== Dataset ==
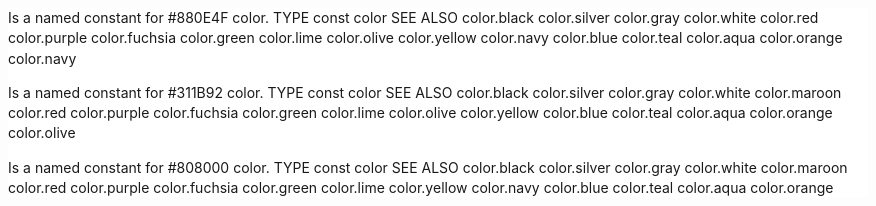 Is a named constant for #880E4F color.
TYPE
const color
SEE ALSO
color.black
color.silver
color.gray
color.white
color.red
color.purple
color.fuchsia
color.green
color.lime
color.olive
color.yellow
color.navy
color.blue
color.teal
color.aqua
color.orange
color.navy

Is a named constant for #311B92 color.
TYPE
const color
SEE ALSO
color.black
color.silver
color.gray
color.white
color.maroon
color.red
color.purple
color.fuchsia
color.green
color.lime
color.olive
color.yellow
color.blue
color.teal
color.aqua
color.orange
color.olive

Is a named constant for #808000 color.
TYPE
const color
SEE ALSO
color.black
color.silver
color.gray
color.white
color.maroon
color.red
color.purple
color.fuchsia
color.green
color.lime
color.yellow
color.navy
color.blue
color.teal
color.aqua
color.orange
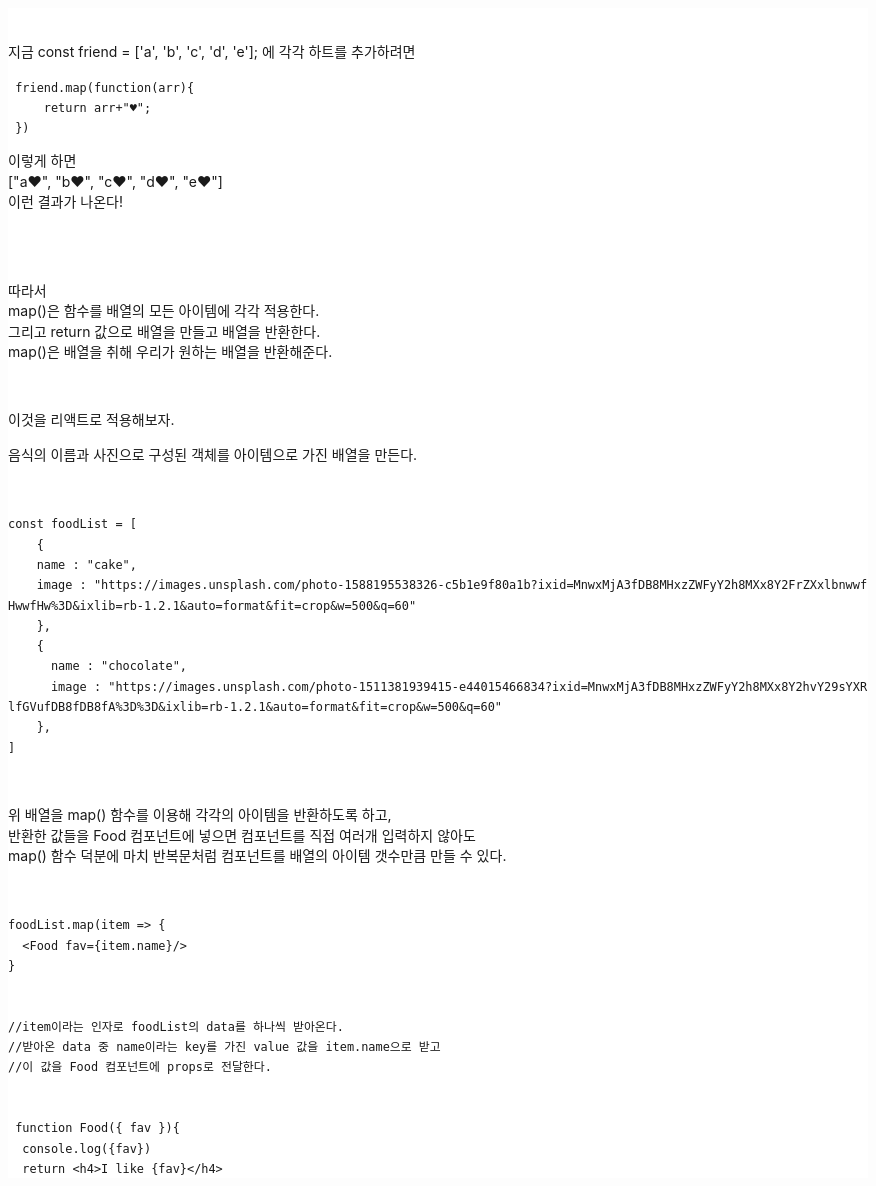 <br>


지금 const friend = ['a', 'b', 'c', 'd', 'e']; 에 각각 하트를 추가하려면
<br>

```
 friend.map(function(arr){
     return arr+"♥";
 })

 ```

 이렇게 하면  
 ["a♥", "b♥", "c♥", "d♥", "e♥"]  
 이런 결과가 나온다!
  
<br>

<br>

따라서  
map()은 함수를 배열의 모든 아이템에 각각 적용한다.  
그리고 return 값으로 배열을 만들고 배열을 반환한다.  
map()은 배열을 취해 우리가 원하는 배열을 반환해준다.   


<br>

이것을 리액트로 적용해보자.  

음식의 이름과 사진으로 구성된 객체를 아이템으로 가진 배열을 만든다.

<br>

```
const foodList = [
    {
    name : "cake",
    image : "https://images.unsplash.com/photo-1588195538326-c5b1e9f80a1b?ixid=MnwxMjA3fDB8MHxzZWFyY2h8MXx8Y2FrZXxlbnwwfHwwfHw%3D&ixlib=rb-1.2.1&auto=format&fit=crop&w=500&q=60"
    },
    {
      name : "chocolate",
      image : "https://images.unsplash.com/photo-1511381939415-e44015466834?ixid=MnwxMjA3fDB8MHxzZWFyY2h8MXx8Y2hvY29sYXRlfGVufDB8fDB8fA%3D%3D&ixlib=rb-1.2.1&auto=format&fit=crop&w=500&q=60"
    },
]
```

<br>

위 배열을 map() 함수를 이용해 각각의 아이템을 반환하도록 하고,  
반환한 값들을 Food 컴포넌트에 넣으면 컴포넌트를 직접 여러개 입력하지 않아도  
map() 함수 덕분에 마치 반복문처럼 컴포넌트를 배열의 아이템 갯수만큼 만들 수 있다.  

<br>

```
foodList.map(item => {
  <Food fav={item.name}/>
}


//item이라는 인자로 foodList의 data를 하나씩 받아온다. 
//받아온 data 중 name이라는 key를 가진 value 값을 item.name으로 받고  
//이 값을 Food 컴포넌트에 props로 전달한다.  


 function Food({ fav }){
  console.log({fav})
  return <h4>I like {fav}</h4>
```
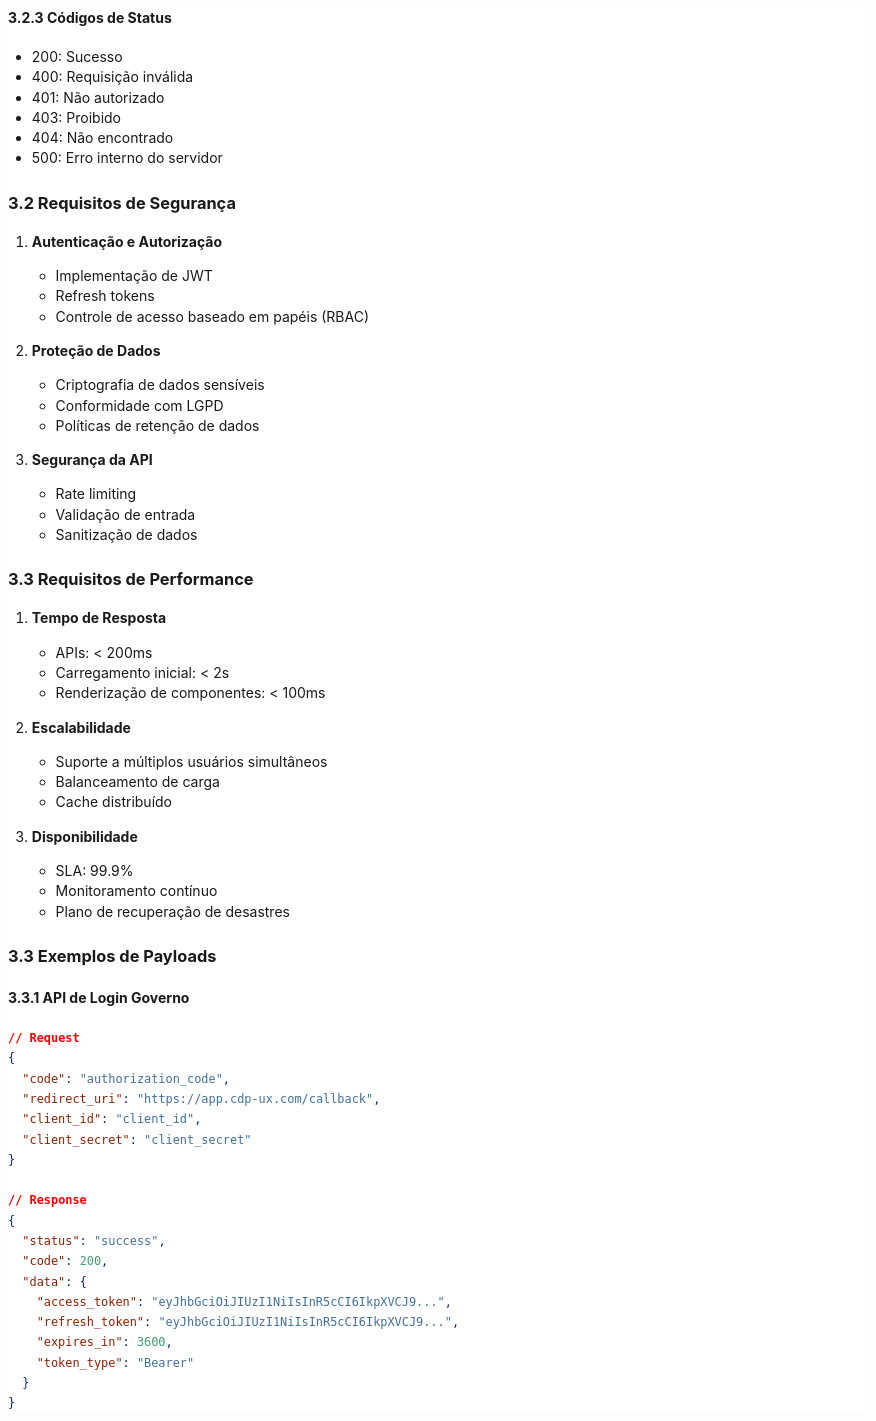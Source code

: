 #### 3.2.3 Códigos de Status
- 200: Sucesso
- 400: Requisição inválida
- 401: Não autorizado
- 403: Proibido
- 404: Não encontrado
- 500: Erro interno do servidor

### 3.2 Requisitos de Segurança
1. **Autenticação e Autorização**
   - Implementação de JWT
   - Refresh tokens
   - Controle de acesso baseado em papéis (RBAC)

2. **Proteção de Dados**
   - Criptografia de dados sensíveis
   - Conformidade com LGPD
   - Políticas de retenção de dados

3. **Segurança da API**
   - Rate limiting
   - Validação de entrada
   - Sanitização de dados

### 3.3 Requisitos de Performance
1. **Tempo de Resposta**
   - APIs: < 200ms
   - Carregamento inicial: < 2s
   - Renderização de componentes: < 100ms

2. **Escalabilidade**
   - Suporte a múltiplos usuários simultâneos
   - Balanceamento de carga
   - Cache distribuído

3. **Disponibilidade**
   - SLA: 99.9%
   - Monitoramento contínuo
   - Plano de recuperação de desastres

### 3.3 Exemplos de Payloads

#### 3.3.1 API de Login Governo
```json
// Request
{
  "code": "authorization_code",
  "redirect_uri": "https://app.cdp-ux.com/callback",
  "client_id": "client_id",
  "client_secret": "client_secret"
}

// Response
{
  "status": "success",
  "code": 200,
  "data": {
    "access_token": "eyJhbGciOiJIUzI1NiIsInR5cCI6IkpXVCJ9...",
    "refresh_token": "eyJhbGciOiJIUzI1NiIsInR5cCI6IkpXVCJ9...",
    "expires_in": 3600,
    "token_type": "Bearer"
  }
}
```

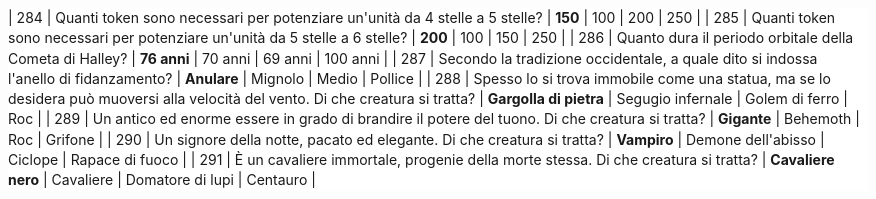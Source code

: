   | 284 |  Quanti token sono necessari per potenziare un'unità da 4 stelle a 5 stelle?  | **150** | 100 | 200 | 250 |
  | 285 |  Quanti token sono necessari per potenziare un'unità da 5 stelle a 6 stelle?  | **200** | 100 | 150 | 250 |
  | 286 |  Quanto dura il periodo orbitale della Cometa di Halley?  | **76 anni** | 70 anni | 69 anni | 100 anni |
  | 287 |  Secondo la tradizione occidentale, a quale dito si indossa l'anello di fidanzamento?  | **Anulare** | Mignolo | Medio | Pollice |
  | 288 |  Spesso lo si trova immobile come una statua, ma se lo desidera può muoversi alla velocità del vento. Di che creatura si tratta?  | **Gargolla di pietra** | Segugio infernale | Golem di ferro | Roc |
  | 289 |  Un antico ed enorme essere in grado di brandire il potere del tuono. Di che creatura si tratta?  | **Gigante** | Behemoth | Roc | Grifone |
  | 290 |  Un signore della notte, pacato ed elegante. Di che creatura si tratta?  | **Vampiro** | Demone dell'abisso | Ciclope | Rapace di fuoco |
  | 291 |  È un cavaliere immortale, progenie della morte stessa. Di che creatura si tratta?  | **Cavaliere nero** | Cavaliere | Domatore di lupi | Centauro |

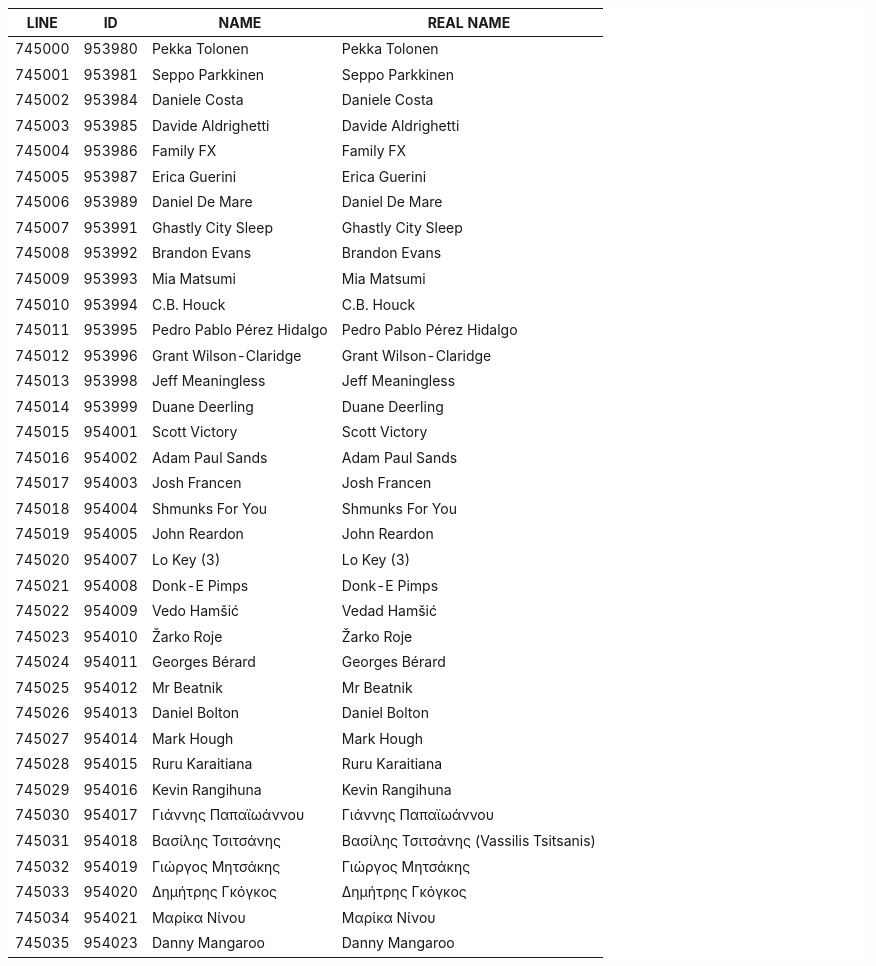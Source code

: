 | LINE   | ID        | NAME      | REAL NAME  |
| ------ | --------- | --------- | ---------- |
| 745000 | 953980 | Pekka Tolonen | Pekka Tolonen |
| 745001 | 953981 | Seppo Parkkinen | Seppo Parkkinen |
| 745002 | 953984 | Daniele Costa | Daniele Costa |
| 745003 | 953985 | Davide Aldrighetti | Davide Aldrighetti |
| 745004 | 953986 | Family FX | Family FX |
| 745005 | 953987 | Erica Guerini | Erica Guerini |
| 745006 | 953989 | Daniel De Mare | Daniel De Mare |
| 745007 | 953991 | Ghastly City Sleep | Ghastly City Sleep |
| 745008 | 953992 | Brandon Evans | Brandon Evans |
| 745009 | 953993 | Mia Matsumi | Mia Matsumi |
| 745010 | 953994 | C.B. Houck | C.B. Houck |
| 745011 | 953995 | Pedro Pablo Pérez Hidalgo | Pedro Pablo Pérez Hidalgo |
| 745012 | 953996 | Grant Wilson-Claridge | Grant Wilson-Claridge |
| 745013 | 953998 | Jeff Meaningless | Jeff Meaningless |
| 745014 | 953999 | Duane Deerling | Duane Deerling |
| 745015 | 954001 | Scott Victory | Scott Victory |
| 745016 | 954002 | Adam Paul Sands | Adam Paul Sands |
| 745017 | 954003 | Josh Francen | Josh Francen |
| 745018 | 954004 | Shmunks For You | Shmunks For You |
| 745019 | 954005 | John Reardon | John Reardon |
| 745020 | 954007 | Lo Key (3) | Lo Key (3) |
| 745021 | 954008 | Donk-E Pimps | Donk-E Pimps |
| 745022 | 954009 | Vedo Hamšić | Vedad Hamšić |
| 745023 | 954010 | Žarko Roje | Žarko Roje |
| 745024 | 954011 | Georges Bérard | Georges Bérard |
| 745025 | 954012 | Mr Beatnik | Mr Beatnik |
| 745026 | 954013 | Daniel Bolton | Daniel Bolton |
| 745027 | 954014 | Mark Hough | Mark Hough |
| 745028 | 954015 | Ruru Karaitiana | Ruru Karaitiana |
| 745029 | 954016 | Kevin Rangihuna | Kevin Rangihuna |
| 745030 | 954017 | Γιάννης Παπαϊωάννου | Γιάννης Παπαϊωάννου |
| 745031 | 954018 | Βασίλης Τσιτσάνης | Βασίλης Τσιτσάνης (Vassilis Tsitsanis) |
| 745032 | 954019 | Γιώργος Μητσάκης | Γιώργος Μητσάκης |
| 745033 | 954020 | Δημήτρης Γκόγκος | Δημήτρης Γκόγκος |
| 745034 | 954021 | Μαρίκα Νίνου | Μαρίκα Νίνου |
| 745035 | 954023 | Danny Mangaroo | Danny Mangaroo |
===
### Directions
Repeat only the stretch of data above that runs from the line with "- Validação de entrada" to the line with "Medio | Pollice |". Keep both end lines; exclude pictures.

### Reply
   - Validação de entrada
   - Sanitização de dados

### 3.3 Requisitos de Performance
1. **Tempo de Resposta**
   - APIs: < 200ms
   - Carregamento inicial: < 2s
   - Renderização de componentes: < 100ms

2. **Escalabilidade**
   - Suporte a múltiplos usuários simultâneos
   - Balanceamento de carga
   - Cache distribuído

3. **Disponibilidade**
   - SLA: 99.9%
   - Monitoramento contínuo
   - Plano de recuperação de desastres

### 3.3 Exemplos de Payloads

#### 3.3.1 API de Login Governo
```json
// Request
{
  "code": "authorization_code",
  "redirect_uri": "https://app.cdp-ux.com/callback",
  "client_id": "client_id",
  "client_secret": "client_secret"
}

// Response
{
  "status": "success",
  "code": 200,
  "data": {
    "access_token": "eyJhbGciOiJIUzI1NiIsInR5cCI6IkpXVCJ9...",
    "refresh_token": "eyJhbGciOiJIUzI1NiIsInR5cCI6IkpXVCJ9...",
    "expires_in": 3600,
    "token_type": "Bearer"
  }
}
```

Source code

:   | 284 |  Quanti token sono necessari per potenziare un'unità da 4 stelle a 5 stelle?  | **150** | 100 | 200 | 250 |
  | 285 |  Quanti token sono necessari per potenziare un'unità da 5 stelle a 6 stelle?  | **200** | 100 | 150 | 250 |
  | 286 |  Quanto dura il periodo orbitale della Cometa di Halley?  | **76 anni** | 70 anni | 69 anni | 100 anni |
  | 287 |  Secondo la tradizione occidentale, a quale dito si indossa l'anello di fidanzamento?  | **Anulare** | Mignolo | Medio | Pollice |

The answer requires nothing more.